PROBLEM TO WORK ON: Reproduce exactly the lines below, from the first one through the line containing "Supongamos ahora que", and omit any pictures.

INFORMATION SHOWN:

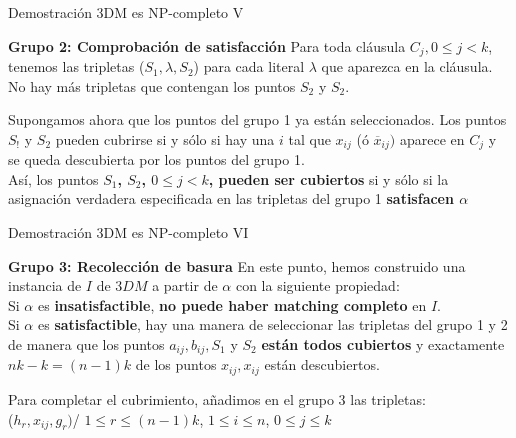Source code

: \documentclass[10pt, mathserif, profesionalfont]{beamer}
\begin{document}
	
	\begin{frame}{Demostración 3DM es NP-completo V}
		
		\begin{block}{\textbf{Grupo 2: Comprobación de satisfacción}}
			Para toda cláusula $C_j, 0 \leq j < k$, tenemos las tripletas ($S_1, \lambda, S_2$) para cada literal $\lambda$ que 
			aparezca en la cláusula.
			No hay más tripletas que contengan los puntos $S_2$ y $S_2$. \\ 
			
		\end{block}
		\begin{block}{}
			
			Supongamos ahora que los puntos del grupo 1 ya están seleccionados.
			Los puntos $S_!$ y $S_2$ pueden cubrirse si y sólo si hay una $i$ tal que $x_{ij}$  (ó $\overline x_{ij})$ aparece en 
			$C_j$ y se queda descubierta por los puntos del grupo 1. 
			\\Así, los puntos \textbf{$S_1$, $S_2$, $0 \leq j < k$, 
				pueden ser cubiertos} si y sólo si la asignación verdadera especificada en las tripletas del grupo 1 \textbf{satisfacen $\alpha$}
			
		\end{block}
	\end{frame}
	
	
	\begin{frame}{Demostración 3DM es NP-completo VI}
		
		\begin{block}{\textbf{Grupo 3: Recolección de basura}}
			En este punto, hemos construido una instancia de $I$ de $3DM$ a partir de $\alpha$ con la siguiente propiedad: 
			\\Si $\alpha$ es \textbf{insatisfactible}, \textbf{no puede haber matching completo} en $I$. 
			\\Si $\alpha$ es \textbf{satisfactible}, hay una manera de seleccionar las tripletas del grupo 1 y 2 de manera que los puntos 
			$a_{ij}, b_{ij} , S_1$ y $S_2$	\textbf{están todos cubiertos} y exactamente $nk - k = (n-1) k$ de los puntos $x_{ij}, x_{ij}$
			están descubiertos.	
			
		\end{block}
		
		\begin{block}{}
			Para completar el cubrimiento, añadimos en el grupo 3 las tripletas: \\
			{($h_r, x_{ij}, g_r)$/ $1 \leq r \leq (n-1)k$, $1 \leq i \leq n$, $0 \leq j \leq k$}
		\end{block}
	\end{frame}
	
\end{document}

WORKED SOLUTION:
Source code

: \documentclass[10pt, mathserif, profesionalfont]{beamer}
\begin{document}
	
	\begin{frame}{Demostración 3DM es NP-completo V}
		
		\begin{block}{\textbf{Grupo 2: Comprobación de satisfacción}}
			Para toda cláusula $C_j, 0 \leq j < k$, tenemos las tripletas ($S_1, \lambda, S_2$) para cada literal $\lambda$ que 
			aparezca en la cláusula.
			No hay más tripletas que contengan los puntos $S_2$ y $S_2$. \\ 
			
		\end{block}
		\begin{block}{}
			
			Supongamos ahora que los puntos del grupo 1 ya están seleccionados.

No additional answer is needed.